By default, the collector uses N threads for minor collection where N = # of CPU core threads. Control with -XX:ParallelGCThreads=N

Comparing Policies

	HotSpot -XX:+ UseParallelOldGC	Hotspot -XX:+ UseConcMarkSweepGC	HotSpot -XX:+ UseG1GC
Generational - most GC pauses are short (nursery/scavenge collections)	Yes	Yes	Yes
Compaction	Always	Never	Partial
Large Heaps (>10GB)	Maybe	Maybe	Yes
Soft Real Time - all GC pauses are very short (unless cpu/heap exhaustion occurs)	No	Yes	Yes
Hard Real Time - requires hard real time OS, all GC pauses are very short (unless CPU/heap exhaustion occurs)	No	No	No
Benefits	Tries to balance application throughput with low pause times	Special circumstances	Strategic direction
Potential Consequences	Not designed for low latency requirements	- Non-compacting - requires strategy to force compactions - Hard to tune - Larger memory footprint (~30%) - Reduced throughput - Longest worst-case pause times (when compaction is unavoidable)	Hard to tune
Recommended for	General Use (e.g. Web applications, messaging systems)	Special circumstances, e.g. SIP-based (voice/video) systems	Large heaps (>10GB)

Ergonomics

Prior to the J2SE platform version 5.0 tuning for garbage collection consisted principally of specifying the size of the the overall heap and possibly the size of the generations in the heap. Other controls for tuning garbage collection include the size of the survivor spaces in the young generation and the threshold for promotion from the young generation to the old generation. Tuning required of a series of experiments with different values of these parameters and the use of specialized tools or just good judgment to decide when garbage collection was performing well.

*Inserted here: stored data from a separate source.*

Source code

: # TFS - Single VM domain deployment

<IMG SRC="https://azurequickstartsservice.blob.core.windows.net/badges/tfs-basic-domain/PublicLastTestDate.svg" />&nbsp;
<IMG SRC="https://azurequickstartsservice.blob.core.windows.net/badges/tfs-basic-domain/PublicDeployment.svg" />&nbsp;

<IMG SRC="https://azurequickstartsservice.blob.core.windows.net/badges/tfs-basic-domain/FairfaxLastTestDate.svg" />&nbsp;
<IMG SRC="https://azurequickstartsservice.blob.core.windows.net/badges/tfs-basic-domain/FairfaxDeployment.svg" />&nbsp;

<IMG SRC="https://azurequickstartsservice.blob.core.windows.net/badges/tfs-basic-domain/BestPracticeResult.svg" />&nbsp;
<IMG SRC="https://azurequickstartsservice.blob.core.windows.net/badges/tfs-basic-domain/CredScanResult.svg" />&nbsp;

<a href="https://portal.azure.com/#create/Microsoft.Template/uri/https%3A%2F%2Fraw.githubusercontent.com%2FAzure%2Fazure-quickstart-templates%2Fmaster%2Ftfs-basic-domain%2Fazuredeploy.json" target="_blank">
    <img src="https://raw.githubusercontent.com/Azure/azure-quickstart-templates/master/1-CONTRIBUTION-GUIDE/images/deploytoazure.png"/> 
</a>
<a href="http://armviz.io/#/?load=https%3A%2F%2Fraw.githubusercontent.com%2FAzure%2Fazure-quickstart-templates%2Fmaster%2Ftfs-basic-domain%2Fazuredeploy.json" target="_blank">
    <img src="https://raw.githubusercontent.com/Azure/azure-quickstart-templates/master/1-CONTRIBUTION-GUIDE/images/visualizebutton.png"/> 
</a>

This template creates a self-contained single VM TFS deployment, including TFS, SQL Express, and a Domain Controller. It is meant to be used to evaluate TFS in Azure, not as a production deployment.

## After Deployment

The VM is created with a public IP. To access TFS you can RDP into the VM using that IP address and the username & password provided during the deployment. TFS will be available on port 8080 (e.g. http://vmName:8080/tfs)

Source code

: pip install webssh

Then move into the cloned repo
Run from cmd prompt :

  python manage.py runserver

http://www.oracle.com/technetwork/java/ergo5-140223.html

The goal of ergonomics is to provide good performance with little or no tuning of command line options.

http://www.oracle.com/technetwork/java/javase/gc-tuning-6-140523.html#ergonomics

The implementation checks (in this order):

If the GC pause time is greater than the pause time goal then reduce the generations sizes to better attain the goal.

If the pause time goal is being met then consider the application's throughput goal. If the application's throughput goal is not being met, then increase the sizes of the generations to better attain the goal.

If both the pause time goal and the throughput goal are being met, then the size of the generations are decreased to reduce footprint.

-XX:MaxGCPauseMillis=nnn

A hint to the virtual machine that pause times of nnn milliseconds or less are desired. The VM will adjust the java heap size and other GC-related parameters in an attempt to keep GC-induced pauses shorter than nnn milliseconds. Note that this may cause the VM to reduce overall throughput, and in some cases the VM will not be able to meet the desired pause time goal.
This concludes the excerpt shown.